CompVis / latent-diffusion

High-Resolution Image Synthesis with Latent Diffusion Models
MIT License
11.78k stars 1.53k forks source link

Embedding dimensions of LDM-VQ models are different wrt to VQGAN's #144

Open joanrod opened 2 years ago

joanrod commented 2 years ago

I realize that the configuration of VQ autoencoders in Latent Diffusion is different than the one used in VQGAN (taming-transformers). Specifically, I see that embed_dim and z_channels have low values (3, 4, ...) in Latent Diffusion (https://github.com/CompVis/latent-diffusion/blob/a506df5756472e2ebaf9078affdde2c4f1502cd4/models/first_stage_models/vq-f8/config.yaml#L5) whereas in VQGAN the values were larger (256, 512) (https://github.com/CompVis/taming-transformers/blob/24268930bf1dce879235a7fddd0b2355b84d7ea6/configs/imagenet_vqgan.yaml#L5)

TL;DR, what is the reason that the Z embedding dimension is lower in Latent Diffusion? Thanks!

zhuyu-cs commented 1 year ago

The same question!!! It's tooooooo strange and I can't figure out why this is also suitable for the mentioned tasks, especially SR task. Actually, I just want to know if this is the result of experience or if there is some motivation.
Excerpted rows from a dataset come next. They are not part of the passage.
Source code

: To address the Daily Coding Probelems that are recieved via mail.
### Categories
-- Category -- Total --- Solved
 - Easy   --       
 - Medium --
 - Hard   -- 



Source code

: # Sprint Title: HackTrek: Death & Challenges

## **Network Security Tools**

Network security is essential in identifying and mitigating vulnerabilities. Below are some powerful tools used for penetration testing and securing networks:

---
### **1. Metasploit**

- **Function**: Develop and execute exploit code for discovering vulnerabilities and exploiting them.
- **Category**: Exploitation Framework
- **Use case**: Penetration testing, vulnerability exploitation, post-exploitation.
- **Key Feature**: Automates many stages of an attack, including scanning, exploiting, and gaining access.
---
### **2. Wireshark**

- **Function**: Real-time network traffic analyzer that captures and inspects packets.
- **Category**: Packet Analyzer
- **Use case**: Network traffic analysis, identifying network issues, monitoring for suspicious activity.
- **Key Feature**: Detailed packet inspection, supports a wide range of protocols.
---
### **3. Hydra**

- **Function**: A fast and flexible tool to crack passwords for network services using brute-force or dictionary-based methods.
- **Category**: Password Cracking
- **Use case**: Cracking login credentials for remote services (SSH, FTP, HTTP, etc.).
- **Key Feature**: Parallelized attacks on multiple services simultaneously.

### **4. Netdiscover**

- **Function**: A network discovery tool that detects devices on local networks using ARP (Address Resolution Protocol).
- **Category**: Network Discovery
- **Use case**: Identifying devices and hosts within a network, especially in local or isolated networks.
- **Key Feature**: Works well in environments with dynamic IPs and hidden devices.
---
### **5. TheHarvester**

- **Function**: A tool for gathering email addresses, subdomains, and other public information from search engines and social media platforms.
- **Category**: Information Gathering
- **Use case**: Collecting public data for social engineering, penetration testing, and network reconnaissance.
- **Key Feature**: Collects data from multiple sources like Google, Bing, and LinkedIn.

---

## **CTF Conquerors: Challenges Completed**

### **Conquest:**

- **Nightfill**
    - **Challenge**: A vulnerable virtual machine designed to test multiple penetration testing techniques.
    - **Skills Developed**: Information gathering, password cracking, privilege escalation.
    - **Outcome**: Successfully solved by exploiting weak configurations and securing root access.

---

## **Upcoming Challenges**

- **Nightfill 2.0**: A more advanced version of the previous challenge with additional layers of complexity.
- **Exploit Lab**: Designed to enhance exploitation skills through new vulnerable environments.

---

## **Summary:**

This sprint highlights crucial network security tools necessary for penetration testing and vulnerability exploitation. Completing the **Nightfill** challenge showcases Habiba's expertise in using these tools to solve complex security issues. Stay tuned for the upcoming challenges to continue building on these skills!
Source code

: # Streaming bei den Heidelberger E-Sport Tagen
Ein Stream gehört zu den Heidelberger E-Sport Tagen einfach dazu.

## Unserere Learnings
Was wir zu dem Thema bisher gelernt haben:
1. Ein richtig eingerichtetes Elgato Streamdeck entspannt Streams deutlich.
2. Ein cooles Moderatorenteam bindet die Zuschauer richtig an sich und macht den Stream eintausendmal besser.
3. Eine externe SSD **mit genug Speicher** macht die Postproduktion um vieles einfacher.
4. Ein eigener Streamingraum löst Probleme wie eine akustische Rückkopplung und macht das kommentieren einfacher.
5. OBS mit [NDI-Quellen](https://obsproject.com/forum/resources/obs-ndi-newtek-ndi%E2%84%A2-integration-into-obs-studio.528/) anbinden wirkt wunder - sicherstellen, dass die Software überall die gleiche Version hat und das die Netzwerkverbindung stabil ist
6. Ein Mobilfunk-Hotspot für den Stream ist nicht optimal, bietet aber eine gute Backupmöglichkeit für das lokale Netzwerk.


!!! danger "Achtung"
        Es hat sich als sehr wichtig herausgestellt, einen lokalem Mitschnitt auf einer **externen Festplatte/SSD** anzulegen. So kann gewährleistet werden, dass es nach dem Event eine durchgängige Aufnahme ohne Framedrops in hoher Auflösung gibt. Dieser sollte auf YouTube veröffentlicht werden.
wtliao commented 1 year ago

Hi @joanrod and @zhuyu-cs , I have the same confusion. Have you figured it out? Thanks!

ima9ine commented 1 year ago

@joanrod @zhuyu-cs @wtliao
The reason why LDA have very small embed_dim than VQGAN is that LDA use diffusion model as a generative process. Unlike VQGAN which use encoded vectors as a building block, LDA use diffusion process that can generalize generative process by only 'few channels'. VQGAN's encoded vectors have large dimension but VQGAN downsample more than LDA. So the number of encoded output is much smaller than LDA's encoded output. Since using diffusion model for large image size takes a lot of computation, the main idea of LDA is that downsample image until encoded image have perceptual equivalence with original image and use diffusion model at low resolution(=embeded image). I don't know exact reason why LDA use embed_dim as 4, not 3. But I guess it is pure hyperparameter of model.

check out this video : https://www.youtube.com/watch?v=844LY0vYQhc You can see that encoded images look similar with original input but they have different points for generation model.

스크린샷 2023-02-01 15-50-11 스크린샷 2023-02-01 16-18-59

wtliao commented 1 year ago

Hi @ima9ine ,

thanks a lot for your detail explanation! It helps me better understand. One question, do you mean the "LDA" you used "LDM"? Further, for generating image in resolution of 1024X1024, is the input of the diffusion model, i.e. the output of the encoder, is still the size of 64643? Thanks again!